The allegations include several details and anecdotes gathered from MPD's covert social media accounts from Jan. 2010 to Dec. 2020. The report shows the department did not track and surveil white people unrelated to criminal activity the same way it did with Black people.
According to the report: ‘In one case, an MPD officer used an MPD covert account to pose as a Black community member to send a message to a local branch of the NAACP criticizing the group. In another case, an MPD officer posed as a community member and RSVP'd to attend the birthday party of a prominent Black civil rights lawyer and activist.’
The details offer a rare insight into a practice that journalist Tate Ryan-Mosley has been working to track in recent years.
"The report was pretty shocking, in terms of some of the details," said Ryan-Mosley, a digital rights and democracy reporter for the MIT Technology Review. "But based on my reporting, it's unfortunately kind of in line with some of what I was seeing."
For more than a year, Ryan-Mosley has been working on an investigation called "The Secret Police", which has detailed how cops in Minnesota used online surveillance following the murder of George Floyd. Her stories examined how law enforcement used various tactics, and software programs, to track everyone from journalists to protestors. But she says the state report goes a step further.
Tate Ryan-Mosley: "Seeing surveillance targeted at Black activist groups, by policing groups, really changes the power dynamics in a concerning way in public discourse."
Kent Erdahl: "Clearly this comes down hard on MPD, but how widespread do you think this type of surveillance is?"

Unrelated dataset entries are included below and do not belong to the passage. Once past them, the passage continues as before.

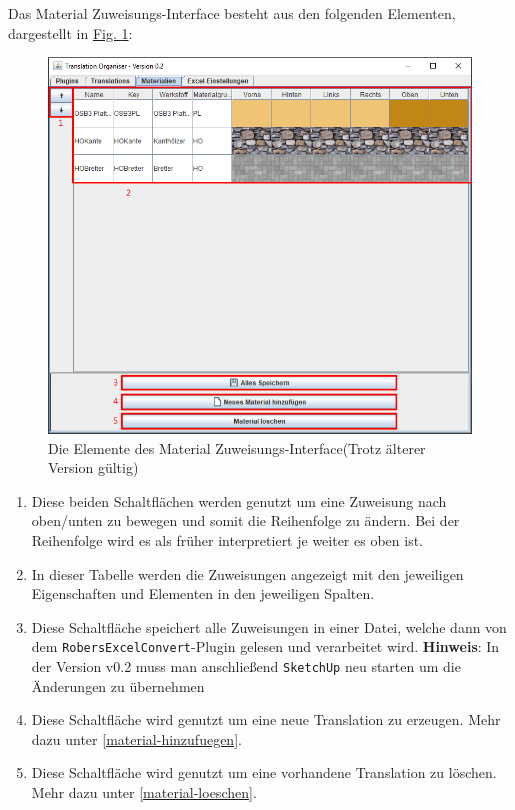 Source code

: \documentclass{book}
\newcommand{\sketchup}{\texttt{SketchUp}\xspace}
\newcommand{\robersexcelconvert}{\texttt{RobersExcelConvert}\xspace}
\newcommand{\hinweis}[1]{\newline \textbf{Hinweis}: #1 \newline}
\begin{document}
			Das Material Zuweisungs-Interface besteht aus den folgenden Elementen, dargestellt in \hyperref[fig:materials-normal]{Fig. \ref{fig:materials-normal}}:
			\begin{figure}
				\centering
				\includegraphics[scale=0.48]{pics/assisttool/materials-normal.png}
				\caption{Die Elemente des Material Zuweisungs-Interface\newline (Trotz älterer Version gültig)}
				\label{fig:materials-normal}
			\end{figure}
			
			\begin{enumerate}
				\item Diese beiden Schaltflächen werden genutzt um eine Zuweisung nach oben/unten zu bewegen und somit die Reihenfolge zu ändern. Bei der Reihenfolge wird es als früher interpretiert je weiter es oben ist.
				\item In dieser Tabelle werden die Zuweisungen angezeigt mit den jeweiligen Eigenschaften und Elementen in den jeweiligen Spalten.
				\item Diese Schaltfläche speichert alle Zuweisungen in einer Datei, welche dann von dem \robersexcelconvert-Plugin gelesen und verarbeitet wird.
				\hinweis{In der Version v0.2 muss man anschließend \sketchup neu starten um die Änderungen zu übernehmen}
				\item Diese Schaltfläche wird genutzt um eine neue Translation zu erzeugen. Mehr dazu unter \ref{material-hinzufuegen}.
				\item Diese Schaltfläche wird genutzt um eine vorhandene Translation zu löschen. Mehr dazu unter \hyperref[material-loeschen]{\ref{material-loeschen}}.
			\end{enumerate}
		
\end{document}
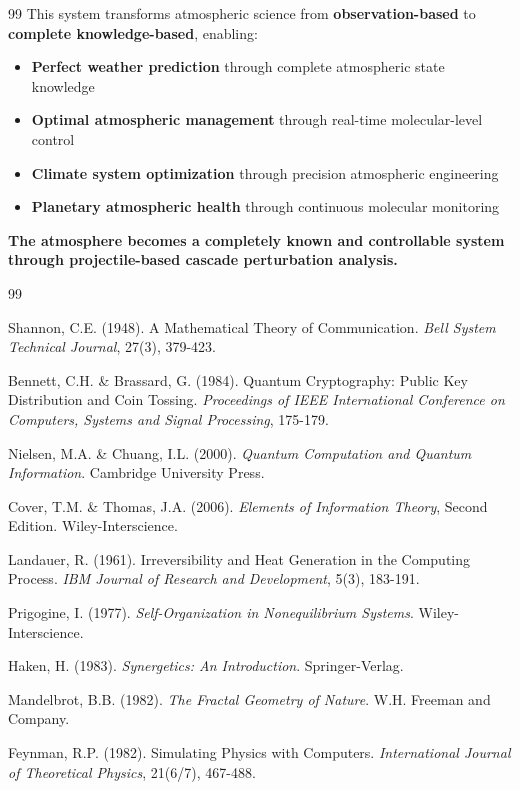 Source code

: \documentclass[12pt,a4paper]{article}
\begin{document}
\begin{thebibliography}{99}
This system transforms atmospheric science from \textbf{observation-based} to \textbf{complete knowledge-based}, enabling:
\begin{itemize}
\item \textbf{Perfect weather prediction} through complete atmospheric state knowledge
\item \textbf{Optimal atmospheric management} through real-time molecular-level control
\item \textbf{Climate system optimization} through precision atmospheric engineering
\item \textbf{Planetary atmospheric health} through continuous molecular monitoring
\end{itemize}

\textbf{The atmosphere becomes a completely known and controllable system through projectile-based cascade perturbation analysis.}

\begin{thebibliography}{99}

Shannon, C.E. (1948). A Mathematical Theory of Communication. \textit{Bell System Technical Journal}, 27(3), 379-423.

Bennett, C.H. \& Brassard, G. (1984). Quantum Cryptography: Public Key Distribution and Coin Tossing. \textit{Proceedings of IEEE International Conference on Computers, Systems and Signal Processing}, 175-179.

Nielsen, M.A. \& Chuang, I.L. (2000). \textit{Quantum Computation and Quantum Information}. Cambridge University Press.

Cover, T.M. \& Thomas, J.A. (2006). \textit{Elements of Information Theory}, Second Edition. Wiley-Interscience.

Landauer, R. (1961). Irreversibility and Heat Generation in the Computing Process. \textit{IBM Journal of Research and Development}, 5(3), 183-191.

Prigogine, I. (1977). \textit{Self-Organization in Nonequilibrium Systems}. Wiley-Interscience.

Haken, H. (1983). \textit{Synergetics: An Introduction}. Springer-Verlag.

Mandelbrot, B.B. (1982). \textit{The Fractal Geometry of Nature}. W.H. Freeman and Company.

Feynman, R.P. (1982). Simulating Physics with Computers. \textit{International Journal of Theoretical Physics}, 21(6/7), 467-488.


\end{thebibliography}
\end{thebibliography}
\end{document}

Ryan-Mosley: "It's very widespread and it's only growing. I've looked at groups like the Detroit Police Department, the Portland Police Department, the New York Police Department and all of these groups are using increasingly sophisticated surveillance tools - and also increasingly unregulated surveillance tools - and digital tools. We're only seeing the beginning and I think we're only seeing the tip of the iceberg."

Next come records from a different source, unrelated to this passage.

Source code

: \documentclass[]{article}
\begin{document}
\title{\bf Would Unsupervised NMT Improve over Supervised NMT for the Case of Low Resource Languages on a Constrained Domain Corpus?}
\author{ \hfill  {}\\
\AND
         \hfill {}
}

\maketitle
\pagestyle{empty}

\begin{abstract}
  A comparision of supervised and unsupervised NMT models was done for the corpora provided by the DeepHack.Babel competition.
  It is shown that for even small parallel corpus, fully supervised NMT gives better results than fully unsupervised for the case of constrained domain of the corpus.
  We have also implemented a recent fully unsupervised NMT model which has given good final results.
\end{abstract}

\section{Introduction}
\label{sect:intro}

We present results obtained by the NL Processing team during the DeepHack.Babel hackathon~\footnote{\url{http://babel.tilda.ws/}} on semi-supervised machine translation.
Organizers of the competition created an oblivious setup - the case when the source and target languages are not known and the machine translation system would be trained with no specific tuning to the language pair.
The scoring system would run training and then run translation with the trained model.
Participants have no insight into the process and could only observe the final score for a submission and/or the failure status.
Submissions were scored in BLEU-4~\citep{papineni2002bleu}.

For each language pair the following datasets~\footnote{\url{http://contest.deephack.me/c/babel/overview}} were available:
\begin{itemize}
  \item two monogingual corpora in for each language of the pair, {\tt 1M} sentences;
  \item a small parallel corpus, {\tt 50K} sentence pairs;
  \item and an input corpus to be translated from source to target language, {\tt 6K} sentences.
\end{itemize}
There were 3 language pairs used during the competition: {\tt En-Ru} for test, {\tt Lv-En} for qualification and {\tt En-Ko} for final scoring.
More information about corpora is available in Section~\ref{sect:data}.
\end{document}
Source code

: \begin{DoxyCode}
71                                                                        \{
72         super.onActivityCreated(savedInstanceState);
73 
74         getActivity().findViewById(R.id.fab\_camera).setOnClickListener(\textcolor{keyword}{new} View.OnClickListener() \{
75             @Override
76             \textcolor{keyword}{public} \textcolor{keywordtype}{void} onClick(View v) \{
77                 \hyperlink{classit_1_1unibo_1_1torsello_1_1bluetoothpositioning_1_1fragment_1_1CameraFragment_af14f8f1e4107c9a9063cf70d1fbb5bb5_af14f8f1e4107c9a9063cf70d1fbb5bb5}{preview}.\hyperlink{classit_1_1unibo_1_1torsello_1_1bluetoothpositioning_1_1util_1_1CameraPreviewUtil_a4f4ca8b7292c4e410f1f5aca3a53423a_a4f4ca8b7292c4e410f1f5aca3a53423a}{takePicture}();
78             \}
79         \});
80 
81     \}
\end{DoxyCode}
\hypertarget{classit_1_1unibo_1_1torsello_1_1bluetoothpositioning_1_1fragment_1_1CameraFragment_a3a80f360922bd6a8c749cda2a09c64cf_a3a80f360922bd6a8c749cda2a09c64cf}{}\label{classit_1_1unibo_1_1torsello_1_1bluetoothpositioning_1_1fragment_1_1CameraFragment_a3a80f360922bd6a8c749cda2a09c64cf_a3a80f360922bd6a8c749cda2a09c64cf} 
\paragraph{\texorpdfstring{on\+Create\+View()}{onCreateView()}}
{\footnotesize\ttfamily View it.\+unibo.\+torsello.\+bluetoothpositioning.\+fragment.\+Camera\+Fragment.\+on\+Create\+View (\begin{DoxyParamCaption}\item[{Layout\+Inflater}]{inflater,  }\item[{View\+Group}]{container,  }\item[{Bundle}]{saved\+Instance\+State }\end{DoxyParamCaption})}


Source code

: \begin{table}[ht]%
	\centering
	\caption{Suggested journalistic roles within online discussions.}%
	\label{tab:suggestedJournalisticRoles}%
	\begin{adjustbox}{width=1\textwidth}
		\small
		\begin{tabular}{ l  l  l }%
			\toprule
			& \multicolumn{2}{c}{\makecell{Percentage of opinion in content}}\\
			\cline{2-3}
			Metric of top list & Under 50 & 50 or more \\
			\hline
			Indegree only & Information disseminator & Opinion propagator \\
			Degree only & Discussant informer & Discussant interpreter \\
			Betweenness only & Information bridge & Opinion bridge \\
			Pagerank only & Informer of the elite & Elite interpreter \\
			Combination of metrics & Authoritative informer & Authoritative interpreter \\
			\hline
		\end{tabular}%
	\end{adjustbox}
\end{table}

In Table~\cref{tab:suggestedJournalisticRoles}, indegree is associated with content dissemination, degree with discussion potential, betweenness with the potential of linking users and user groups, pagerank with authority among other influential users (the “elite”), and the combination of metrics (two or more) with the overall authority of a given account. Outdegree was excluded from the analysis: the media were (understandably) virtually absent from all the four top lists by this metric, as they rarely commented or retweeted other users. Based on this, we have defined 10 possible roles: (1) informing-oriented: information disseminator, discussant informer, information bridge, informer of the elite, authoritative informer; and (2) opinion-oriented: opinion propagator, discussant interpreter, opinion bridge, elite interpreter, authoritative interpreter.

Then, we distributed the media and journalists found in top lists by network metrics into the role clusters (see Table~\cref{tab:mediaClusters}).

Erdahl: "Are there legal lines being crossed here, or is this all a bit blurry?"
Ryan-Mosley: "You're really not supposed to be surveilling somebody that's not under reasonable suspicion for a crime, but it's increasingly hard to know what it means to surveil somebody. Doing a Google search, is that surveillance? Is facial recognition surveillance? Is trying to find their private social media, which they are clearly trying to keep some information out of the public space - getting access to that - is that surveillance? Those are questions that the law has not yet really clearly defined."
And as use of technology grows, she says answering those questions is more important all the time.
Ryan-Mosley: "Anonymous free speech is protected under the constitution and this is really what my series has focused on because that's increasingly really, really difficult to guarantee. There are cameras everywhere and it's increasingly easy, not just to identify people who are in those images but identify a lot of information about them. It changes what it means to take part in a protest, and I think that's a really, really meaningful, important, public conversation that needs to be had and needs to be understood. It's changing how free speech works."
MPD already has a policy that requires a supervisor to approve the creation of a covert social media account, as well as a policy requiring yearly audits of covert accounts. However, the investigation found that those policies have been ineffective and audits have yet to occur.
According to the report: As a result, MPD officers continue to operate covert accounts without sufficient supervision, oversight, or accountability.